Evolution of the B2B Sales Organization

Creating competitive advantage through knowledge of customers and solutions

Today's B2B Landscape is one of uncertainty, fast-pace and unpredictability. A paradign shift is underway that has forced a change in focus from exchange of goods which are often manufactured products, to the provision of a service which is fundamental to economic exchange. In this context, service is defined as a customized experience. The central implication of service-dominant logic is a general change in perspective. A service-centered view of exchange implies customized offerings to better fit customer need and identification of appropriate resources. This further suggests that the move from focus on tangible to intangible assets as the primary source of competitive capacity will accelerate.

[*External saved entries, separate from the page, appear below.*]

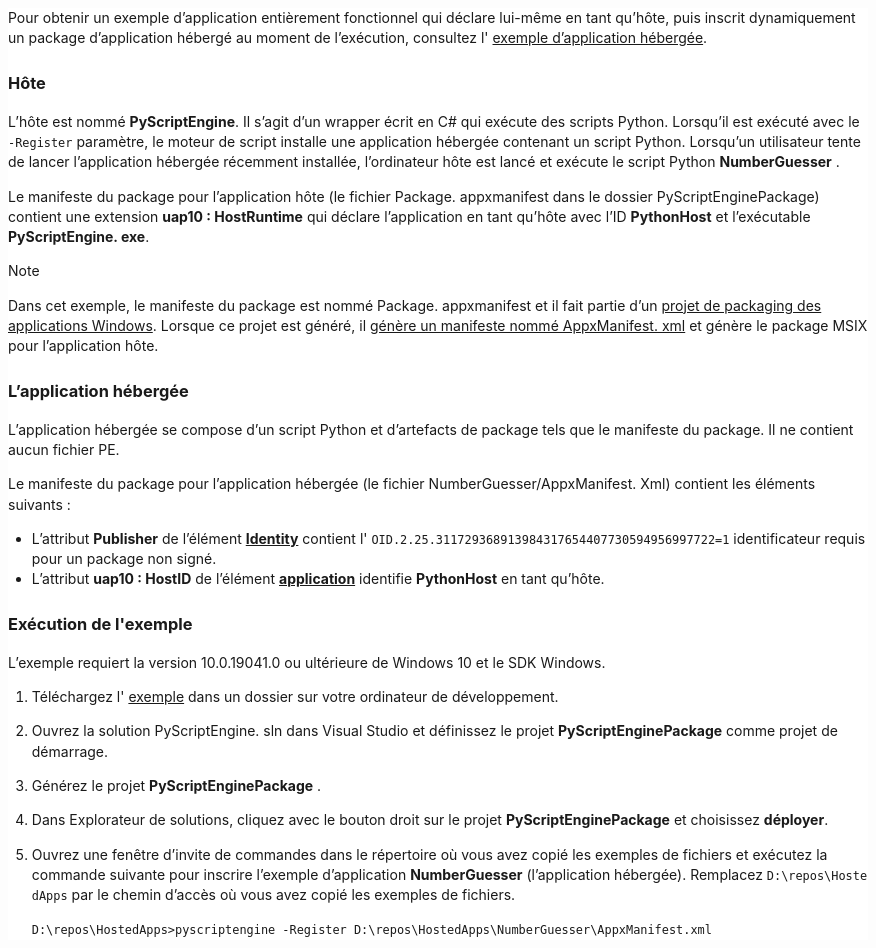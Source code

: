 Pour obtenir un exemple d’application entièrement fonctionnel qui déclare lui-même en tant qu’hôte, puis inscrit dynamiquement un package d’application hébergé au moment de l’exécution, consultez l' [exemple d’application hébergée](https://github.com/microsoft/AppModelSamples/tree/master/Samples/HostedApps).

### <a name="the-host"></a>Hôte

L’hôte est nommé **PyScriptEngine**. Il s’agit d’un wrapper écrit en C# qui exécute des scripts Python. Lorsqu’il est exécuté avec le `-Register` paramètre, le moteur de script installe une application hébergée contenant un script Python. Lorsqu’un utilisateur tente de lancer l’application hébergée récemment installée, l’ordinateur hôte est lancé et exécute le script Python **NumberGuesser** .

Le manifeste du package pour l’application hôte (le fichier Package. appxmanifest dans le dossier PyScriptEnginePackage) contient une extension **uap10 : HostRuntime** qui déclare l’application en tant qu’hôte avec l’ID **PythonHost** et l’exécutable **PyScriptEngine. exe**.  

> [!NOTE]
> Dans cet exemple, le manifeste du package est nommé Package. appxmanifest et il fait partie d’un [projet de packaging des applications Windows](https://docs.microsoft.com/windows/msix/desktop/desktop-to-uwp-packaging-dot-net). Lorsque ce projet est généré, il [génère un manifeste nommé AppxManifest. xml](https://docs.microsoft.com/uwp/schemas/appxpackage/uapmanifestschema/generate-package-manifest) et génère le package MSIX pour l’application hôte.

### <a name="the-hosted-app"></a>L’application hébergée

L’application hébergée se compose d’un script Python et d’artefacts de package tels que le manifeste du package. Il ne contient aucun fichier PE.

Le manifeste du package pour l’application hébergée (le fichier NumberGuesser/AppxManifest. Xml) contient les éléments suivants :

* L’attribut **Publisher** de l’élément [**Identity**](https://docs.microsoft.com/uwp/schemas/appxpackage/uapmanifestschema/element-identity) contient l' `OID.2.25.311729368913984317654407730594956997722=1` identificateur requis pour un package non signé.
* L’attribut **uap10 : HostID** de l’élément [**application**](https://docs.microsoft.com/uwp/schemas/appxpackage/uapmanifestschema/element-application) identifie **PythonHost** en tant qu’hôte.

### <a name="run-the-sample"></a>Exécution de l'exemple

L’exemple requiert la version 10.0.19041.0 ou ultérieure de Windows 10 et le SDK Windows.

1. Téléchargez l' [exemple](https://aka.ms/hostedappsample) dans un dossier sur votre ordinateur de développement.
2. Ouvrez la solution PyScriptEngine. sln dans Visual Studio et définissez le projet **PyScriptEnginePackage** comme projet de démarrage.
3. Générez le projet **PyScriptEnginePackage** .
4. Dans Explorateur de solutions, cliquez avec le bouton droit sur le projet **PyScriptEnginePackage** et choisissez **déployer**.
5. Ouvrez une fenêtre d’invite de commandes dans le répertoire où vous avez copié les exemples de fichiers et exécutez la commande suivante pour inscrire l’exemple d’application **NumberGuesser** (l’application hébergée). Remplacez `D:\repos\HostedApps` par le chemin d’accès où vous avez copié les exemples de fichiers.

    ```CMD
    D:\repos\HostedApps>pyscriptengine -Register D:\repos\HostedApps\NumberGuesser\AppxManifest.xml
    ```
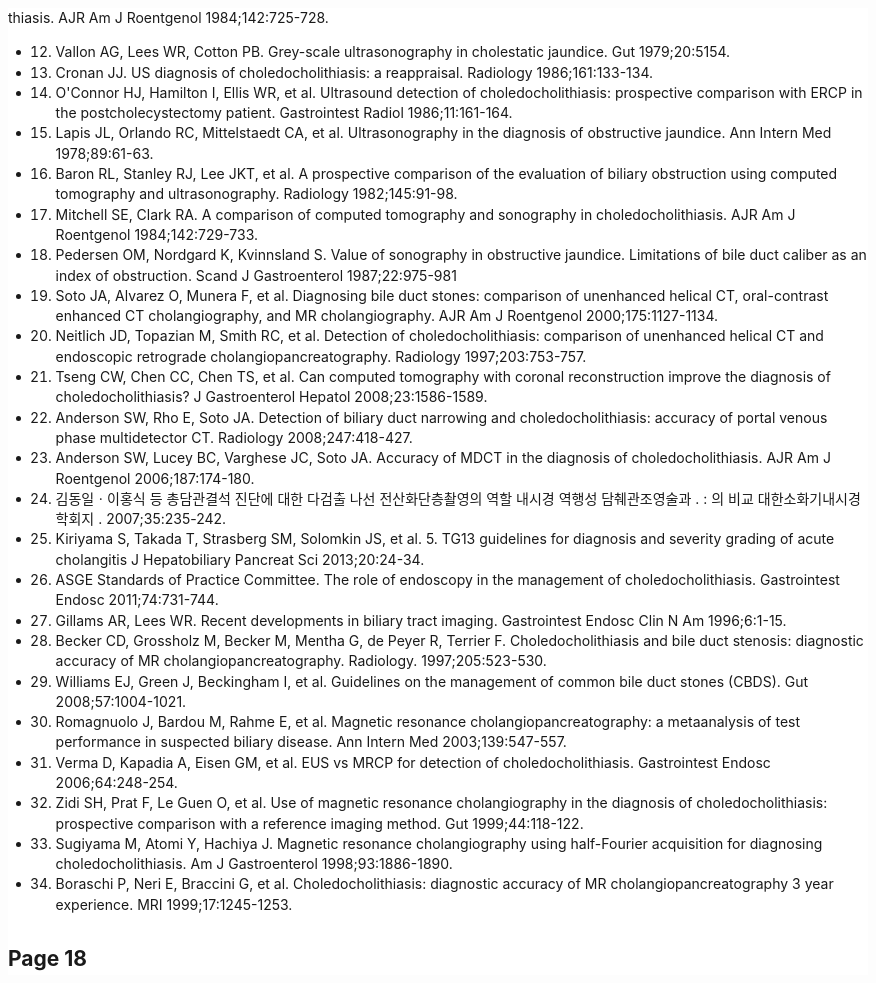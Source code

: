 thiasis. AJR Am J Roentgenol 1984;142:725-728.

- 12. Vallon AG, Lees WR, Cotton PB. Grey-scale ultrasonography in cholestatic jaundice. Gut 1979;20:5154.
- 13. Cronan JJ. US diagnosis of choledocholithiasis: a reappraisal. Radiology 1986;161:133-134.
- 14. O'Connor HJ, Hamilton I, Ellis WR, et al. Ultrasound detection of choledocholithiasis: prospective comparison with ERCP in the postcholecystectomy patient. Gastrointest Radiol 1986;11:161-164.
- 15. Lapis JL, Orlando RC, Mittelstaedt CA, et al. Ultrasonography in the diagnosis of obstructive jaundice. Ann Intern Med 1978;89:61-63.
- 16. Baron RL, Stanley RJ, Lee JKT, et al. A prospective comparison of the evaluation of biliary obstruction using computed tomography and ultrasonography. Radiology 1982;145:91-98.
- 17.  Mitchell SE, Clark RA. A comparison of computed tomography and sonography in choledocholithiasis. AJR Am J Roentgenol 1984;142:729-733.
- 18. Pedersen OM, Nordgard K, Kvinnsland S. Value of sonography in obstructive jaundice. Limitations of bile duct caliber as an index of obstruction. Scand J Gastroenterol 1987;22:975-981
- 19. Soto JA, Alvarez O, Munera F, et al. Diagnosing bile duct stones: comparison of unenhanced helical CT, oral-contrast enhanced CT cholangiography, and MR cholangiography. AJR Am J Roentgenol 2000;175:1127-1134.
- 20. Neitlich JD, Topazian M, Smith RC, et al. Detection of choledocholithiasis: comparison of unenhanced helical CT and endoscopic retrograde cholangiopancreatography. Radiology 1997;203:753-757.
- 21. Tseng CW, Chen CC, Chen TS, et al. Can computed tomography with coronal reconstruction improve the diagnosis of choledocholithiasis? J Gastroenterol Hepatol 2008;23:1586-1589.
- 22. Anderson SW, Rho E, Soto JA. Detection of biliary duct narrowing and choledocholithiasis: accuracy of portal venous phase multidetector CT. Radiology 2008;247:418-427.
- 23. Anderson SW, Lucey BC, Varghese JC, Soto JA. Accuracy of MDCT in the diagnosis of choledocholithiasis. AJR Am J Roentgenol 2006;187:174-180.
- 24. 김동일ㆍ이홍식 등 총담관결석 진단에 대한 다검출 나선 전산화단층촬영의 역할 내시경 역행성 담췌관조영술과 . : 의 비교 대한소화기내시경학회지 . 2007;35:235-242.
- 25. Kiriyama S, Takada T, Strasberg SM, Solomkin JS, et al. 5. TG13 guidelines for diagnosis and severity grading of acute cholangitis J Hepatobiliary Pancreat Sci 2013;20:24-34.
- 26. ASGE Standards of Practice Committee. The role of endoscopy in the management of choledocholithiasis. Gastrointest Endosc 2011;74:731-744.
- 27.  Gillams AR, Lees WR. Recent developments in biliary tract imaging. Gastrointest Endosc Clin N Am 1996;6:1-15.
- 28. Becker CD, Grossholz M, Becker M, Mentha G, de Peyer R, Terrier F. Choledocholithiasis and bile duct stenosis: diagnostic accuracy of MR cholangiopancreatography. Radiology. 1997;205:523-530.
- 29. Williams EJ, Green J, Beckingham I, et al. Guidelines on the management of common bile duct stones (CBDS). Gut 2008;57:1004-1021.
- 30. Romagnuolo J, Bardou M, Rahme E, et al. Magnetic resonance cholangiopancreatography: a metaanalysis of test performance in suspected biliary disease. Ann Intern Med 2003;139:547-557.
- 31. Verma D, Kapadia A, Eisen GM, et al. EUS vs MRCP for detection of choledocholithiasis. Gastrointest Endosc 2006;64:248-254.
- 32. Zidi SH, Prat F, Le Guen O, et al. Use of magnetic resonance cholangiography in the diagnosis of choledocholithiasis: prospective comparison with a reference imaging method. Gut 1999;44:118-122.
- 33. Sugiyama M, Atomi Y, Hachiya J. Magnetic resonance cholangiography using half-Fourier acquisition for diagnosing choledocholithiasis. Am J Gastroenterol 1998;93:1886-1890.
- 34. Boraschi P, Neri E, Braccini G, et al. Choledocholithiasis: diagnostic accuracy of MR cholangiopancreatography 3 year experience. MRI 1999;17:1245-1253.

## Page 18
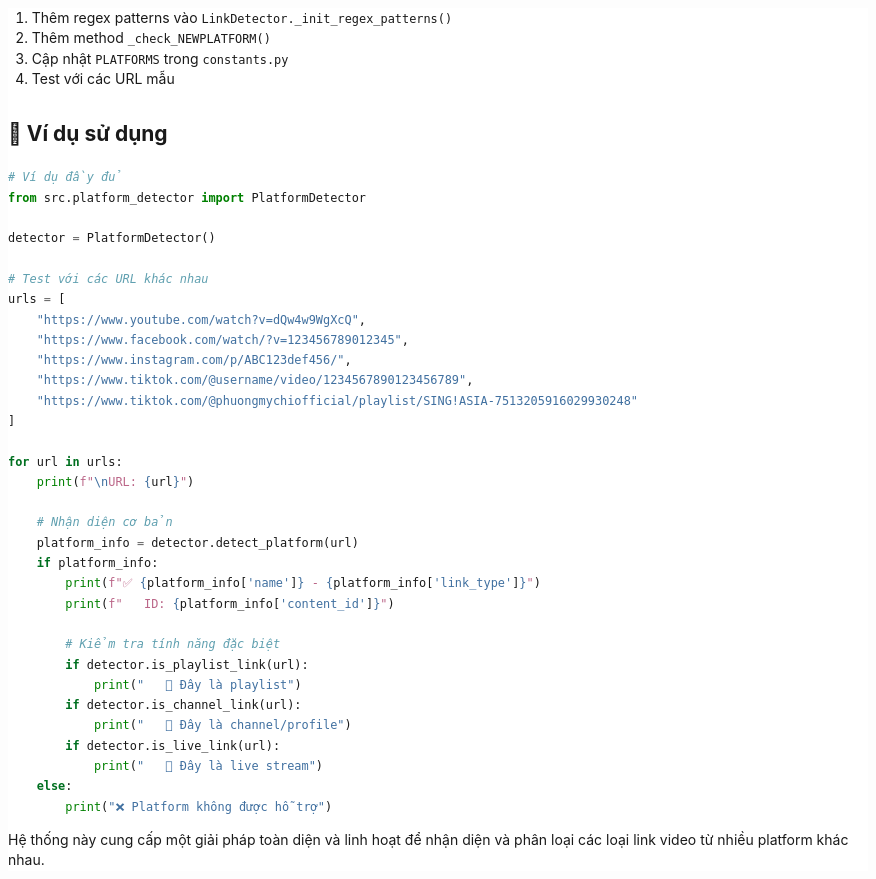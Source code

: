 1. Thêm regex patterns vào `LinkDetector._init_regex_patterns()`
2. Thêm method `_check_NEWPLATFORM()` 
3. Cập nhật `PLATFORMS` trong `constants.py`
4. Test với các URL mẫu

## 📝 Ví dụ sử dụng

```python
# Ví dụ đầy đủ
from src.platform_detector import PlatformDetector

detector = PlatformDetector()

# Test với các URL khác nhau
urls = [
    "https://www.youtube.com/watch?v=dQw4w9WgXcQ",
    "https://www.facebook.com/watch/?v=123456789012345",
    "https://www.instagram.com/p/ABC123def456/",
    "https://www.tiktok.com/@username/video/1234567890123456789",
    "https://www.tiktok.com/@phuongmychiofficial/playlist/SING!ASIA-7513205916029930248"
]

for url in urls:
    print(f"\nURL: {url}")
    
    # Nhận diện cơ bản
    platform_info = detector.detect_platform(url)
    if platform_info:
        print(f"✅ {platform_info['name']} - {platform_info['link_type']}")
        print(f"   ID: {platform_info['content_id']}")
        
        # Kiểm tra tính năng đặc biệt
        if detector.is_playlist_link(url):
            print("   📝 Đây là playlist")
        if detector.is_channel_link(url):
            print("   👤 Đây là channel/profile")
        if detector.is_live_link(url):
            print("   🔴 Đây là live stream")
    else:
        print("❌ Platform không được hỗ trợ")
```

Hệ thống này cung cấp một giải pháp toàn diện và linh hoạt để nhận diện và phân loại các loại link video từ nhiều platform khác nhau.

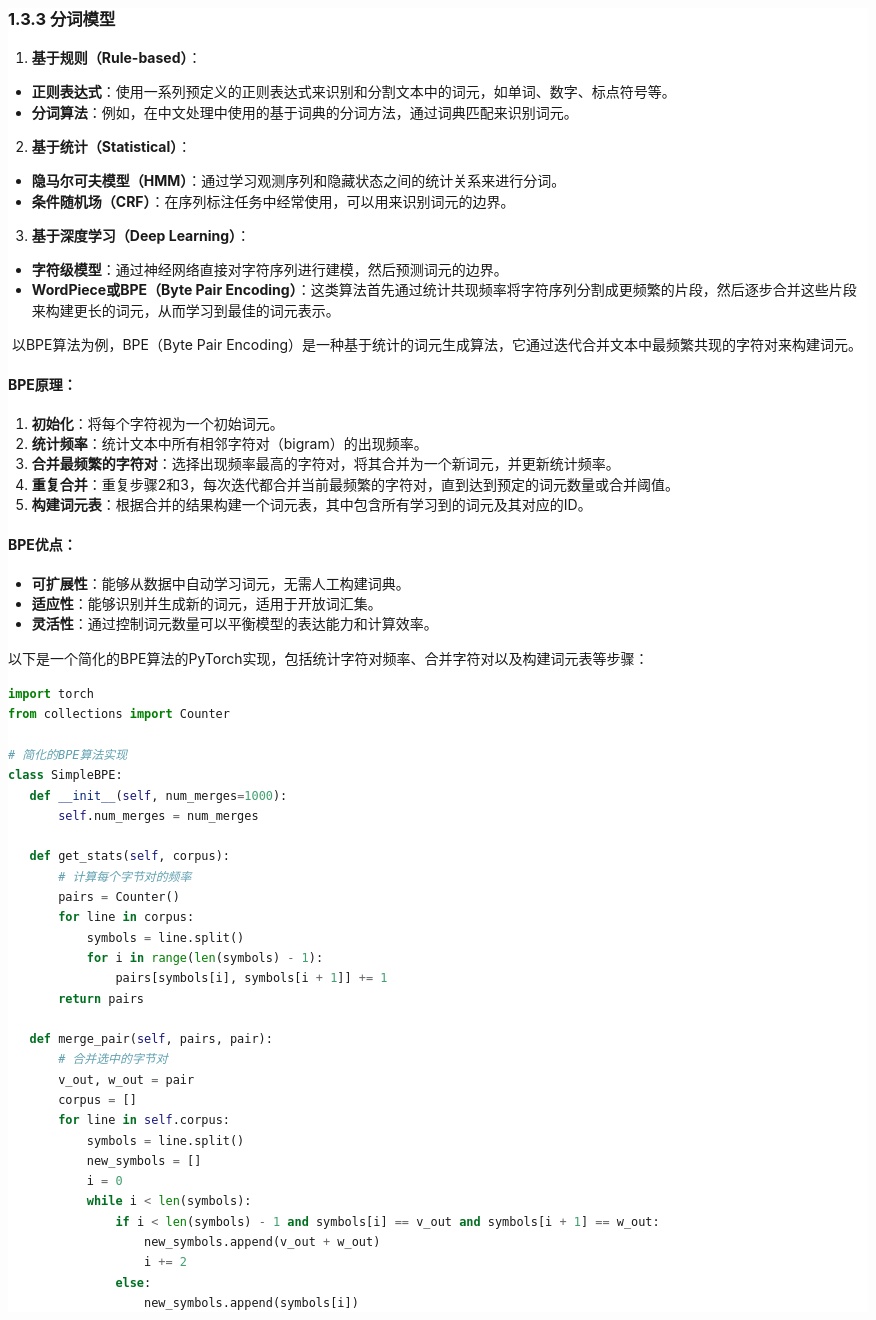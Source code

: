 ### 1.3.3 分词模型

1. **基于规则（Rule-based）**：

- **正则表达式**：使用一系列预定义的正则表达式来识别和分割文本中的词元，如单词、数字、标点符号等。
- **分词算法**：例如，在中文处理中使用的基于词典的分词方法，通过词典匹配来识别词元。

2. **基于统计（Statistical）**：

- **隐马尔可夫模型（HMM）**：通过学习观测序列和隐藏状态之间的统计关系来进行分词。
- **条件随机场（CRF）**：在序列标注任务中经常使用，可以用来识别词元的边界。

3. **基于深度学习（Deep Learning）**：

- **字符级模型**：通过神经网络直接对字符序列进行建模，然后预测词元的边界。
- **WordPiece或BPE（Byte Pair Encoding）**：这类算法首先通过统计共现频率将字符序列分割成更频繁的片段，然后逐步合并这些片段来构建更长的词元，从而学习到最佳的词元表示。

​        以BPE算法为例，BPE（Byte Pair Encoding）是一种基于统计的词元生成算法，它通过迭代合并文本中最频繁共现的字符对来构建词元。

#### BPE原理：

1. **初始化**：将每个字符视为一个初始词元。
2. **统计频率**：统计文本中所有相邻字符对（bigram）的出现频率。
3. **合并最频繁的字符对**：选择出现频率最高的字符对，将其合并为一个新词元，并更新统计频率。
4. **重复合并**：重复步骤2和3，每次迭代都合并当前最频繁的字符对，直到达到预定的词元数量或合并阈值。
5. **构建词元表**：根据合并的结果构建一个词元表，其中包含所有学习到的词元及其对应的ID。

#### BPE优点：

- **可扩展性**：能够从数据中自动学习词元，无需人工构建词典。
- **适应性**：能够识别并生成新的词元，适用于开放词汇集。
- **灵活性**：通过控制词元数量可以平衡模型的表达能力和计算效率。

以下是一个简化的BPE算法的PyTorch实现，包括统计字符对频率、合并字符对以及构建词元表等步骤：

```python
import torch
from collections import Counter
 
# 简化的BPE算法实现
class SimpleBPE:
   def __init__(self, num_merges=1000):
       self.num_merges = num_merges
 
   def get_stats(self, corpus):
       # 计算每个字节对的频率
       pairs = Counter()
       for line in corpus:
           symbols = line.split()
           for i in range(len(symbols) - 1):
               pairs[symbols[i], symbols[i + 1]] += 1
       return pairs
 
   def merge_pair(self, pairs, pair):
       # 合并选中的字节对
       v_out, w_out = pair
       corpus = []
       for line in self.corpus:
           symbols = line.split()
           new_symbols = []
           i = 0
           while i < len(symbols):
               if i < len(symbols) - 1 and symbols[i] == v_out and symbols[i + 1] == w_out:
                   new_symbols.append(v_out + w_out)
                   i += 2
               else:
                   new_symbols.append(symbols[i])
```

Traditional sources of competitve advantage based on superior products, and relationships are under pressure. Increasingly any unique product differentiation enjoyed by a company can be diminished by competitive offerings that can meet minimum requirements. The result can be a never-ending game of "catch up" that yields at best, a transitory market advantage. For many B2B providers, it is more difficult to maintain loyalty because reliance on product differentiation invites internet comparison shopping made possible by ubiquitous information provided by the internet.

The following likely constitute the primary drivers of this shift:

  • brand control is in the hands of customer
  • there is heightened expectations of customers
  • products have been moved toward commodity status
  • a multi-channel environment now exists
  • different customers must be treated differently
  • Short-termism's insidious effects on business decisions

All this means that the total experience of the customer will be a more vital source of differentiation. Strengthening that experience should begin with a holistic and systematic approach that involves the functions of sales, marketing, manufacturing and finance.

Following are several benefits that could emerge from such an approach:

  • Internal processes are linked to customer experience strategy
  • Enterprise-level customer insight could be improved through data.  Often, lacking the ability to predict cripples the effort to provide a differentiating experience
  • Profiles of customer interactions could be created that shed light on which are most profitable. Not all large relational accounts are as profitable as is often assumed.
  • The sales process would reshape the seven traditional steps and evolve to one that is oriented toward understanding of the customer's processes, problem identification, presentation of solution and continued service interaction. This will lead to a change in the role of the sales person as well as management

Whenever a company profiles its various sales and service interactions, opportunities for standardization will be recognized. These typically include transactional interactions which can lead to significant cost savings.  With a systematic approach in place that orients the organization around changing customer expectations, opportunities can be found in the gaps that exist within experiences competitors provide. A system of activities that reinforces each other will create a sustainable advantage that will be more difficult to emulate. It will also move firms away from the old standard of: to whom we can sell product X to a more customer-centric: which product is most likely to be wanted and needed by X.